• **Task**:
Please write out each entry exactly as it appears.

╭─ Material provided

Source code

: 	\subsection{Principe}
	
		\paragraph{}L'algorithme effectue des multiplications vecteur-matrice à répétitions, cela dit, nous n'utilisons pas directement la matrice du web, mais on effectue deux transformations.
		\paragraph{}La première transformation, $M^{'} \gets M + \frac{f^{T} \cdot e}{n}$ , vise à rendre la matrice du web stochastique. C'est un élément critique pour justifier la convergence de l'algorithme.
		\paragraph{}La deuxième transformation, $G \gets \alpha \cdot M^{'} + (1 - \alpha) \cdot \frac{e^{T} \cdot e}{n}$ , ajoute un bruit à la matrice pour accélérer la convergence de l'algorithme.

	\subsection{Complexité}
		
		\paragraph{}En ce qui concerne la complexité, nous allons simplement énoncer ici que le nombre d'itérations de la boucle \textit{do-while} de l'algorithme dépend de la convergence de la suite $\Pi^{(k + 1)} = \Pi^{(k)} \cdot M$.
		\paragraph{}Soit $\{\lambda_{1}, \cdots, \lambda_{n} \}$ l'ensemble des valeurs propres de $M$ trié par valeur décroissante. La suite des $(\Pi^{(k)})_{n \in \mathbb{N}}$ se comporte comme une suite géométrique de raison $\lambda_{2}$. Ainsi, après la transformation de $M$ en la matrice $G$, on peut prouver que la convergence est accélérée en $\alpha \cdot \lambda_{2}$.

╰─

• **Solution for this problem**:
Source code

: 	\subsection{Principe}
	
		\paragraph{}L'algorithme effectue des multiplications vecteur-matrice à répétitions, cela dit, nous n'utilisons pas directement la matrice du web, mais on effectue deux transformations.
		\paragraph{}La première transformation, $M^{'} \gets M + \frac{f^{T} \cdot e}{n}$ , vise à rendre la matrice du web stochastique. C'est un élément critique pour justifier la convergence de l'algorithme.
		\paragraph{}La deuxième transformation, $G \gets \alpha \cdot M^{'} + (1 - \alpha) \cdot \frac{e^{T} \cdot e}{n}$ , ajoute un bruit à la matrice pour accélérer la convergence de l'algorithme.

	\subsection{Complexité}
		
		\paragraph{}En ce qui concerne la complexité, nous allons simplement énoncer ici que le nombre d'itérations de la boucle \textit{do-while} de l'algorithme dépend de la convergence de la suite $\Pi^{(k + 1)} = \Pi^{(k)} \cdot M$.
		\paragraph{}Soit $\{\lambda_{1}, \cdots, \lambda_{n} \}$ l'ensemble des valeurs propres de $M$ trié par valeur décroissante. La suite des $(\Pi^{(k)})_{n \in \mathbb{N}}$ se comporte comme une suite géométrique de raison $\lambda_{2}$. Ainsi, après la transformation de $M$ en la matrice $G$, on peut prouver que la convergence est accélérée en $\alpha \cdot \lambda_{2}$.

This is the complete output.